Quería a Jonathan. Quería meterse en Jonathan para usarlo de disfraz. La gente se sentía atraída por Jonathan como las moscas por la miel, hechizadas e impotentes ante su indescriptible atractivo. Los hombres querían ser sus amigos, orbitando a su alrededor como planetas alrededor del sol. Las mujeres se entregaban a él por completo, y eso nadie lo sabía mejor que yo. Siempre se agolparían en torno a él, le abrirían su corazón, sin darse cuenta de que el espíritu que había dentro era maligno y quería abusar de ellas.
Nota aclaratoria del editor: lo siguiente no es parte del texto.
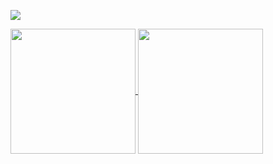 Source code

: ![](https://komarev.com/ghpvc/?username=your-github-username&color=ff69b4)

<a href="https://github.com/anuraghazra/github-readme-stats">
  <img height=200 align="center" src="https://github-readme-stats.vercel.app/api?username=iammuttaqi&card_width=340&theme=radical" />
</a>
<a href="https://github.com/anuraghazra/convoychat">
  <img height=200 align="center" src="https://github-readme-stats.vercel.app/api/top-langs?username=iammuttaqi&layout=compact&langs_count=8&card_width=340&theme=radical" />
</a>

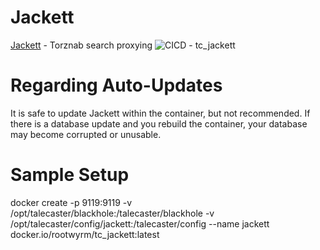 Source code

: # Jackett

[Jackett](https://github.com/Jackett/Jackett) - Torznab search proxying
![CICD - tc_jackett](https://github.com/rootwyrm/talecaster/workflows/CICD%20-%20tc_jackett/badge.svg)

# Regarding Auto-Updates
It is safe to update Jackett within the container, but not recommended. If there is a database update and you rebuild the container, your database may become corrupted or unusable. 

# Sample Setup
docker create -p 9119:9119 -v /opt/talecaster/blackhole:/talecaster/blackhole -v /opt/talecaster/config/jackett:/talecaster/config --name jackett docker.io/rootwyrm/tc_jackett:latest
Y como nadie conocía el secreto de Adair, no había nadie que pudiera detenerlo. Nadie más que yo.

44

Llegué a la mansión y me encontré a todos sus habitantes alborotados. Los sirvientes corrían escalera abajo como el agua que desciende por una ladera, dirigiéndose al sótano, escondiéndose en despensas, huyendo del estruendo que venía de arriba. Se oían puños que golpeaban puertas, el chasquido de cerrojos. Las voces lejanas de Tilde, de Dona y de Alejandro resonaban en el piso de arriba.

– Adair, ¿qué ocurre?

– ¡Déjanos entrar!

Corrí escalera arriba y encontré a los tres, apelotonados e impotentes al pie de la escalera del ático, sin atreverse a interrumpir lo que estaba pasando al otro lado de la puerta cerrada. Detrás de esta se oían ruidos terribles: Uzra chillaba, y Adair gritaba a modo de respuesta. Oíamos el sonido sordo de la carne golpeando carne.

– ¿Qué pasa? -pregunté a Alejandro tras acercarme a él, mientras lo miraba.

– Adair ha subido a buscar a Uzra, es lo único que sé.

Pensé en la historia de Adair. La cólera del físico cuando le habían robado cosas de su mesa.